Task brief: Copy out all the lines of the data that hold the word "قەرەللىك".

++++++++++

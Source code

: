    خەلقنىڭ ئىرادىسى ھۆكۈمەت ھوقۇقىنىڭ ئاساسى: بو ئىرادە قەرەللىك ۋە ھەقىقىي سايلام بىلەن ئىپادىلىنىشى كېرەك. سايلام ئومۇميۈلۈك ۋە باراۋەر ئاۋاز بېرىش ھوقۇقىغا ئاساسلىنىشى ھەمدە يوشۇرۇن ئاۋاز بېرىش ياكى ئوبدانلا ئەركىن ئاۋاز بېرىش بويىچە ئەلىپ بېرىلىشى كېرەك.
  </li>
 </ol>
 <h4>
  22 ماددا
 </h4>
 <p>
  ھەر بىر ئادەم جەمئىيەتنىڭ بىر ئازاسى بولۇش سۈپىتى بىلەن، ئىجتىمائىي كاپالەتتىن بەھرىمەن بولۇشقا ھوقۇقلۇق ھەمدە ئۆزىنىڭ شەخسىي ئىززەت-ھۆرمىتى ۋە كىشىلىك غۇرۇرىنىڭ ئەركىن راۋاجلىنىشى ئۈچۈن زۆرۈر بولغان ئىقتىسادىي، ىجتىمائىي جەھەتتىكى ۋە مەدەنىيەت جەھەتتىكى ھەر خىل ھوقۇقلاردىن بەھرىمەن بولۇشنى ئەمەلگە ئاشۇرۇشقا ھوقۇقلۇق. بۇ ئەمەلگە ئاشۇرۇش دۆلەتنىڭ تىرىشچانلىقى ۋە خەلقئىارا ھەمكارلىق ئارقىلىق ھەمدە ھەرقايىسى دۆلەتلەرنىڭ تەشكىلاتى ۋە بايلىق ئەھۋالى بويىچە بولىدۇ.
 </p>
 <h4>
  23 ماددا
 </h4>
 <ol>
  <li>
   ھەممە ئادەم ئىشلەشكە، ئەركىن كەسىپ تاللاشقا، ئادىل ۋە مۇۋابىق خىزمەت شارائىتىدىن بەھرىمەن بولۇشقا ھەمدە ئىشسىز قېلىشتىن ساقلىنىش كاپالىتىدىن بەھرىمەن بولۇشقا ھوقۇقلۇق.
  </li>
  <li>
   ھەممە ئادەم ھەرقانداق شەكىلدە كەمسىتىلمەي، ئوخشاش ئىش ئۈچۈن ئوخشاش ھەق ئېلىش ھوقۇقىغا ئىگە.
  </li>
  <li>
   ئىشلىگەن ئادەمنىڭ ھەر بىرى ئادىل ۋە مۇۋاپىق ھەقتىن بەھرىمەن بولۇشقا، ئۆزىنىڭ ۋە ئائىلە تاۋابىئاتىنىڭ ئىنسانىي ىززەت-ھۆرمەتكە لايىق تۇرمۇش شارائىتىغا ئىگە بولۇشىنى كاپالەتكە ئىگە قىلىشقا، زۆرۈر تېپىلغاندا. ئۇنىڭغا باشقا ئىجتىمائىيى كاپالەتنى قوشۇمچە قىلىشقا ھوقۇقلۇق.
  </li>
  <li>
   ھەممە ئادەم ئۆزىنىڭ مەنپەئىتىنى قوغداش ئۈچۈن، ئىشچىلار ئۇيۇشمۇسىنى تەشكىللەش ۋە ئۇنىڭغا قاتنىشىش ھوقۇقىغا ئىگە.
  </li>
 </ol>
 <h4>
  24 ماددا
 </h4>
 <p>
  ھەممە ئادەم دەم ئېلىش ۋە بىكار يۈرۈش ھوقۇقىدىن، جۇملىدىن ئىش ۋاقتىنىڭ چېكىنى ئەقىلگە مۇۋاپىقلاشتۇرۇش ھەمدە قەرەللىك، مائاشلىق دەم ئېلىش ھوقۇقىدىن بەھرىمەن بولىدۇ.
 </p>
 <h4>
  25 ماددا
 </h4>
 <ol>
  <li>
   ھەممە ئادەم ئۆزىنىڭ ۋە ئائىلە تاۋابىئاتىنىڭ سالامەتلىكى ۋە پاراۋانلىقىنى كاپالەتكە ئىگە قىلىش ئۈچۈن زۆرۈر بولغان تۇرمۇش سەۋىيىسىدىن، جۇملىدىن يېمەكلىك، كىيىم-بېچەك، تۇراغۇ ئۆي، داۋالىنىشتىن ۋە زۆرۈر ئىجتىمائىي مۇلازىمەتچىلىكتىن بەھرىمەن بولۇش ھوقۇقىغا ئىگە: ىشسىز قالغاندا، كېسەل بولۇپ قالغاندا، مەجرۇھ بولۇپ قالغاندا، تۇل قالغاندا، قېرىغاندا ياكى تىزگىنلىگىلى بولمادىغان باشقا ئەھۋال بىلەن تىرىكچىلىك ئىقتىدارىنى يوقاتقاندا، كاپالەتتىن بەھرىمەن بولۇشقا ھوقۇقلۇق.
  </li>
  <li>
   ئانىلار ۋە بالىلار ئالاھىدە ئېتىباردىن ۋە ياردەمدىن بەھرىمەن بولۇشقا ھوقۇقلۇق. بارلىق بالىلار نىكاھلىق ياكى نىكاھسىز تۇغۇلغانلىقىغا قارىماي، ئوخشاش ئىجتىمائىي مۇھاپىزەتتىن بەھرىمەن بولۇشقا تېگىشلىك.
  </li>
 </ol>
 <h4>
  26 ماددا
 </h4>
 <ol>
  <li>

++++++++++

Output below:
:    خەلقنىڭ ئىرادىسى ھۆكۈمەت ھوقۇقىنىڭ ئاساسى: بو ئىرادە قەرەللىك ۋە ھەقىقىي سايلام بىلەن ئىپادىلىنىشى كېرەك. سايلام ئومۇميۈلۈك ۋە باراۋەر ئاۋاز بېرىش ھوقۇقىغا ئاساسلىنىشى ھەمدە يوشۇرۇن ئاۋاز بېرىش ياكى ئوبدانلا ئەركىن ئاۋاز بېرىش بويىچە ئەلىپ بېرىلىشى كېرەك.
  ھەممە ئادەم دەم ئېلىش ۋە بىكار يۈرۈش ھوقۇقىدىن، جۇملىدىن ئىش ۋاقتىنىڭ چېكىنى ئەقىلگە مۇۋاپىقلاشتۇرۇش ھەمدە قەرەللىك، مائاشلىق دەم ئېلىش ھوقۇقىدىن بەھرىمەن بولىدۇ.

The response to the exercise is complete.